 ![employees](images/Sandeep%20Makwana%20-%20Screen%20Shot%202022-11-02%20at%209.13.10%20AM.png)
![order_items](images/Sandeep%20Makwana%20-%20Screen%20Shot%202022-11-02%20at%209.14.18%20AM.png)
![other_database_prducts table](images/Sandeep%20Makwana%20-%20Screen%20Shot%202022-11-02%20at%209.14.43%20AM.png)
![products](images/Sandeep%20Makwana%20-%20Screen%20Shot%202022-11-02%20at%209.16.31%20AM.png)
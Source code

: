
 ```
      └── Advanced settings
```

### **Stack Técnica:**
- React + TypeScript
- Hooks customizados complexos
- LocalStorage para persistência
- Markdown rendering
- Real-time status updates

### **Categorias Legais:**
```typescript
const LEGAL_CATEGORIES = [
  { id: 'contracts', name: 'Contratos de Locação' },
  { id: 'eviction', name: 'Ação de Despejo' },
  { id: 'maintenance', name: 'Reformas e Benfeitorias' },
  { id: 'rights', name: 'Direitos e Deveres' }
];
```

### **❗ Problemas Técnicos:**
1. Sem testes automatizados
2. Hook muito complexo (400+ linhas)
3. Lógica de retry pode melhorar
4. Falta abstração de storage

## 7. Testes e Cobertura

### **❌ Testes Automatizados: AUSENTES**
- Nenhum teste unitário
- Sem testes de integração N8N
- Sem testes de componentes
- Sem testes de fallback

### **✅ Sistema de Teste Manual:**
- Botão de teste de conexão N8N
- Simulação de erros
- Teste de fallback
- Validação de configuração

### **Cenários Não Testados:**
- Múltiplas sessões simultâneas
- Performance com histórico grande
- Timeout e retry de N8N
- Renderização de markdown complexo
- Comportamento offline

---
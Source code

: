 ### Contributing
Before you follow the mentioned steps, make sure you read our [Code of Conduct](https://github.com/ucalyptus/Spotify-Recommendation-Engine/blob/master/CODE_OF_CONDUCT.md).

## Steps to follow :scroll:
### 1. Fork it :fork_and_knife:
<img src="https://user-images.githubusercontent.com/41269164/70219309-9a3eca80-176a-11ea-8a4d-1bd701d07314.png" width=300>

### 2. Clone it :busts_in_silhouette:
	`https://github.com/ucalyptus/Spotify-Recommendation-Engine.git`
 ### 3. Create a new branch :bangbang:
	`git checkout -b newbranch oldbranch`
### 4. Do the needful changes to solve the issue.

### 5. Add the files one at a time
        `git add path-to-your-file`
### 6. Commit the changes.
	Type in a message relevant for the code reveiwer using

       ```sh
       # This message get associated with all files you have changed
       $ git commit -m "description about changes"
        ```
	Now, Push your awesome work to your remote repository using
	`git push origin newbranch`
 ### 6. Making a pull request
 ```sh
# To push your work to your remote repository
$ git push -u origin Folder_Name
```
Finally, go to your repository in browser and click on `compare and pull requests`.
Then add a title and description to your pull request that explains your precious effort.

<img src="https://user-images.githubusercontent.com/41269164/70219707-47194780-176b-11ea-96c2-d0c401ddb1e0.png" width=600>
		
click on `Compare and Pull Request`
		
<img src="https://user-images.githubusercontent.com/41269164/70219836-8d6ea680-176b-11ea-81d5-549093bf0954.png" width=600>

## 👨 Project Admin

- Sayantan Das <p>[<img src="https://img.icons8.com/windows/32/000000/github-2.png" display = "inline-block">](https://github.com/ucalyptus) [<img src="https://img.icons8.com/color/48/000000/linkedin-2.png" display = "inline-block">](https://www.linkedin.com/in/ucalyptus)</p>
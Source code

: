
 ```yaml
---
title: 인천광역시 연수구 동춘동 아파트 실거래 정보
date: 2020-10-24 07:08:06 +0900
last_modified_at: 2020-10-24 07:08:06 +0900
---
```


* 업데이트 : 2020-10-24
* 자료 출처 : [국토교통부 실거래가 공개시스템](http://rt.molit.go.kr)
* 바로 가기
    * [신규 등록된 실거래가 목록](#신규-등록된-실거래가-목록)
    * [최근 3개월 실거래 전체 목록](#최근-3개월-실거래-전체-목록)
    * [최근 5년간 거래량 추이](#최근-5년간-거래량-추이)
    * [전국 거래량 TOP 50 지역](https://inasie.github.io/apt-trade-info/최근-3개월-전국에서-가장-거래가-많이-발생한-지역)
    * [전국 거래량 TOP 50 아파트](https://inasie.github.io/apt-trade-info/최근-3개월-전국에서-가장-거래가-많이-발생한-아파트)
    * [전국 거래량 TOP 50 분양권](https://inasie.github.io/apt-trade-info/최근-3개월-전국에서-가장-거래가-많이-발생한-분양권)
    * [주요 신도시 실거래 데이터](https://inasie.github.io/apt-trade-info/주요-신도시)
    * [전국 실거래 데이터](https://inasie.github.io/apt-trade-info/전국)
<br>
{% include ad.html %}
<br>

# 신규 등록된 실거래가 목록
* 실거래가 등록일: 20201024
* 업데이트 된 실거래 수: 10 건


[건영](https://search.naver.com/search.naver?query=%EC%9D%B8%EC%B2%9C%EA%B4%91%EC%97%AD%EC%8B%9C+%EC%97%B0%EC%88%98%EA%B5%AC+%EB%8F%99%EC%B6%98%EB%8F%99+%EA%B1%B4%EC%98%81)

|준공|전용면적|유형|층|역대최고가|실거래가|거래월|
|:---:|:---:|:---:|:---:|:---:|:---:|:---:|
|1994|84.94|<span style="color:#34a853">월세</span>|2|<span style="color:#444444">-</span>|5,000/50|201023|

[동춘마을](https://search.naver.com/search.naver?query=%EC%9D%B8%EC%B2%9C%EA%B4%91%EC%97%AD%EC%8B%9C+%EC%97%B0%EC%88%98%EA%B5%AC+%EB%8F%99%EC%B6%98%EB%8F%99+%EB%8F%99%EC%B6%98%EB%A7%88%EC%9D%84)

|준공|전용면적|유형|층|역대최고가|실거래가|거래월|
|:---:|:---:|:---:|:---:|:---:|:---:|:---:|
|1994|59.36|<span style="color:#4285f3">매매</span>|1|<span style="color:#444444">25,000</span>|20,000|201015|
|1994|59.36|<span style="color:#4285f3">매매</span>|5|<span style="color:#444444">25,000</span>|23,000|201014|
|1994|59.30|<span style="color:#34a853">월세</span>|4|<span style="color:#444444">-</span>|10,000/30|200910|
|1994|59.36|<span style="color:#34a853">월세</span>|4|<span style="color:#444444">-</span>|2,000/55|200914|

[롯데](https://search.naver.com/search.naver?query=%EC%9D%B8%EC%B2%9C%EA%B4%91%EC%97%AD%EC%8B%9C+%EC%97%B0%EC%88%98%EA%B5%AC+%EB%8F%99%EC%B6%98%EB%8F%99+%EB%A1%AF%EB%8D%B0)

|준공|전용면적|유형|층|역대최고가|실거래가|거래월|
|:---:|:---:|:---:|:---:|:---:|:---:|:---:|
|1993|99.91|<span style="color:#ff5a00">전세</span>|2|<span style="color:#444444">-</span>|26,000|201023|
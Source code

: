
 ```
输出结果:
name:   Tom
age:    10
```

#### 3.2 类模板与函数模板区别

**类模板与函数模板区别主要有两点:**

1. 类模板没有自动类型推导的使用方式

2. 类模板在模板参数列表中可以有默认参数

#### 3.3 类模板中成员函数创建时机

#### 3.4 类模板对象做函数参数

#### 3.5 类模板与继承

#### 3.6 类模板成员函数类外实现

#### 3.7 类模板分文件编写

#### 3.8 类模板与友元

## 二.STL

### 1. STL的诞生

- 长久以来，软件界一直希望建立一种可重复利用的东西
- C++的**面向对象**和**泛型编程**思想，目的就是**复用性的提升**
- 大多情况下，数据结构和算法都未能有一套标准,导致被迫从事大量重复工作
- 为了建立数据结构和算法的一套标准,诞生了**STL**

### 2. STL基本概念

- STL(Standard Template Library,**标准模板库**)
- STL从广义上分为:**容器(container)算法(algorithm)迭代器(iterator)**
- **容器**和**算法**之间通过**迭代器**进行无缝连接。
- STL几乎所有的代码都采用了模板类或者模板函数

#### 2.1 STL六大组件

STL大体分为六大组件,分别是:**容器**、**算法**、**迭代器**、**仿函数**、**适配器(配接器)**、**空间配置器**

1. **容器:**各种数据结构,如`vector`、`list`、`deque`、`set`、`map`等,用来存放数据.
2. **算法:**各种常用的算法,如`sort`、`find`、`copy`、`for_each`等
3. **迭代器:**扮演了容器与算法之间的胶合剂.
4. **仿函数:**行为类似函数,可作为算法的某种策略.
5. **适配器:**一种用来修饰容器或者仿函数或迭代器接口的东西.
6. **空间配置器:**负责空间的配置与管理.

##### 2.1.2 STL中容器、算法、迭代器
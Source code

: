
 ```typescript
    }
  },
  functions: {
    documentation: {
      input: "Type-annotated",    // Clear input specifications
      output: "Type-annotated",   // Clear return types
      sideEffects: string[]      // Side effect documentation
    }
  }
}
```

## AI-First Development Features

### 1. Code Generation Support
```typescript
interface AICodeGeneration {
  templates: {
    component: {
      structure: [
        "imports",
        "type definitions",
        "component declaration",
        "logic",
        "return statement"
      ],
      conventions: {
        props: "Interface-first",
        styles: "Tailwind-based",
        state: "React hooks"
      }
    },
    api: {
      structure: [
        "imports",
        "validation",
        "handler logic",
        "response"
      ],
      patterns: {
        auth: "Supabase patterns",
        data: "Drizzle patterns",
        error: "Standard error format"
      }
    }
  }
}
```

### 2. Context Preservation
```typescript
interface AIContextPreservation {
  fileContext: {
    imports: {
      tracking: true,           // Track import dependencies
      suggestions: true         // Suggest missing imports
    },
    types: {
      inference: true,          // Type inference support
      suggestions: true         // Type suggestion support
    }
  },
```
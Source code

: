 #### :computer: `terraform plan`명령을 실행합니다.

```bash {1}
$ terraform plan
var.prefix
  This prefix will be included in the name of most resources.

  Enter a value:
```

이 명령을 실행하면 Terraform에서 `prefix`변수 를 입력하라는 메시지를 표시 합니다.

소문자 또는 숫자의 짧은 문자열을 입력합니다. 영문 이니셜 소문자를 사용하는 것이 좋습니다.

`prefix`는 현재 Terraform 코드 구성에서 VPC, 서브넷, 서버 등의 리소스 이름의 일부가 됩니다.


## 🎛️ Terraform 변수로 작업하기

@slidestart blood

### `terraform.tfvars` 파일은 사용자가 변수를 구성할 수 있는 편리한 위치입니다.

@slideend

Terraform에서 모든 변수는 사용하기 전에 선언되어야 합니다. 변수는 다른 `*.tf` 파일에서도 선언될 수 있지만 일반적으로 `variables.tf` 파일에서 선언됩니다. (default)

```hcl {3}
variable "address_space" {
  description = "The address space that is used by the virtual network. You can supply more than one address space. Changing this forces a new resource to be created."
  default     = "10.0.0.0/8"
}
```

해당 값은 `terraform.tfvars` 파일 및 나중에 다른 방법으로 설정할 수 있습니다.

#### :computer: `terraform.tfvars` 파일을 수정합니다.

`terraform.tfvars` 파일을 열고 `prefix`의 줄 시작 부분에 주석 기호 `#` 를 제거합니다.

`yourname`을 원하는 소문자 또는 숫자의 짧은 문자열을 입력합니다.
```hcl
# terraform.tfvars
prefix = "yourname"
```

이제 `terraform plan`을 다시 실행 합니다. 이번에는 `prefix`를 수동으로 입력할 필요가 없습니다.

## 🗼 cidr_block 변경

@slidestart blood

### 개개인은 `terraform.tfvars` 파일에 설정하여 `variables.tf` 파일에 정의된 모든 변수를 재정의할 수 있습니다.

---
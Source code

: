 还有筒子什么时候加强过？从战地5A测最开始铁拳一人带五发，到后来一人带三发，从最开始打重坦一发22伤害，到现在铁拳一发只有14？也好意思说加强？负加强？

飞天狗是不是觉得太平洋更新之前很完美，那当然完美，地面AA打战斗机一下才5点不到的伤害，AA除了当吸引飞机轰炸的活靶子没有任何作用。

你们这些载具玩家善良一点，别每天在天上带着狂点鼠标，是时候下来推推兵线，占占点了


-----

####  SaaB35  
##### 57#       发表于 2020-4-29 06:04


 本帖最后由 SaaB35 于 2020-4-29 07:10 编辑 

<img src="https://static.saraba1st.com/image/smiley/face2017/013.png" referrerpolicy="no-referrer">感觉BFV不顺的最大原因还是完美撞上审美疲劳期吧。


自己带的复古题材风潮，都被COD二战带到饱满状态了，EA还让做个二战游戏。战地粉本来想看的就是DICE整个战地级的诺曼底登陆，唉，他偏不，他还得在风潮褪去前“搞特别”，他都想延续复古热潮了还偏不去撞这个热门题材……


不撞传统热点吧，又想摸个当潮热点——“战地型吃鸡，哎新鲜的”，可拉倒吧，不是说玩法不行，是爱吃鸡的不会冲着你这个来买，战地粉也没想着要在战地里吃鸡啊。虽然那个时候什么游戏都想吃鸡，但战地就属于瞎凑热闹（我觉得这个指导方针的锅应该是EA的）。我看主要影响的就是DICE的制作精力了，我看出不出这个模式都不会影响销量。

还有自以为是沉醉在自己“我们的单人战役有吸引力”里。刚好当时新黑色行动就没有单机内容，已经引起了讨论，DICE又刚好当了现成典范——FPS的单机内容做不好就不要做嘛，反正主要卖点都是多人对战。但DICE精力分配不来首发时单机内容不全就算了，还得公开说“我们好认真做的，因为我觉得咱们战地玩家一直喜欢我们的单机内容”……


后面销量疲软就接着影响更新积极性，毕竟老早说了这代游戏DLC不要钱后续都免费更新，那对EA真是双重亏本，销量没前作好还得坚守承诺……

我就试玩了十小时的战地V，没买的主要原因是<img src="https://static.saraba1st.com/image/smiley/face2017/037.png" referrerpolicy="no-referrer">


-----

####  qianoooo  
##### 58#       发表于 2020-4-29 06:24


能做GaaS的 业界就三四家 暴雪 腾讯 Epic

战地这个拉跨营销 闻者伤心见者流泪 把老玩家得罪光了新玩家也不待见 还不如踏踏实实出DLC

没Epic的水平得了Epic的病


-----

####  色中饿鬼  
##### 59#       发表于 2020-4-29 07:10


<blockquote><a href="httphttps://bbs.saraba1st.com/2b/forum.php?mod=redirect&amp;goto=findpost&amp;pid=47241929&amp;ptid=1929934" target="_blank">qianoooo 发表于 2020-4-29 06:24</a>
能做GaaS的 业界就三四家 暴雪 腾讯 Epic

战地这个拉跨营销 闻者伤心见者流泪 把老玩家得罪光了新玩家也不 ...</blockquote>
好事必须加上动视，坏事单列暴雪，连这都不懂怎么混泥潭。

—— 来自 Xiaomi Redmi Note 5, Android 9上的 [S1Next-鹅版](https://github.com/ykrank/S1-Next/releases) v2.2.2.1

*WORK TO COMPLETE*
Copy word for word the stretch of entries above from the line that has "- **容器**和**算法**之间通过**迭代器**进行无缝连接。" through the line that has "3. **迭代器:**扮演了容器与算法之间的胶合剂.", both ends included, and nothing outside it.

*PROBLEM SOLUTION*
- **容器**和**算法**之间通过**迭代器**进行无缝连接。
- STL几乎所有的代码都采用了模板类或者模板函数

#### 2.1 STL六大组件

STL大体分为六大组件,分别是:**容器**、**算法**、**迭代器**、**仿函数**、**适配器(配接器)**、**空间配置器**

1. **容器:**各种数据结构,如`vector`、`list`、`deque`、`set`、`map`等,用来存放数据.
2. **算法:**各种常用的算法,如`sort`、`find`、`copy`、`for_each`等
3. **迭代器:**扮演了容器与算法之间的胶合剂.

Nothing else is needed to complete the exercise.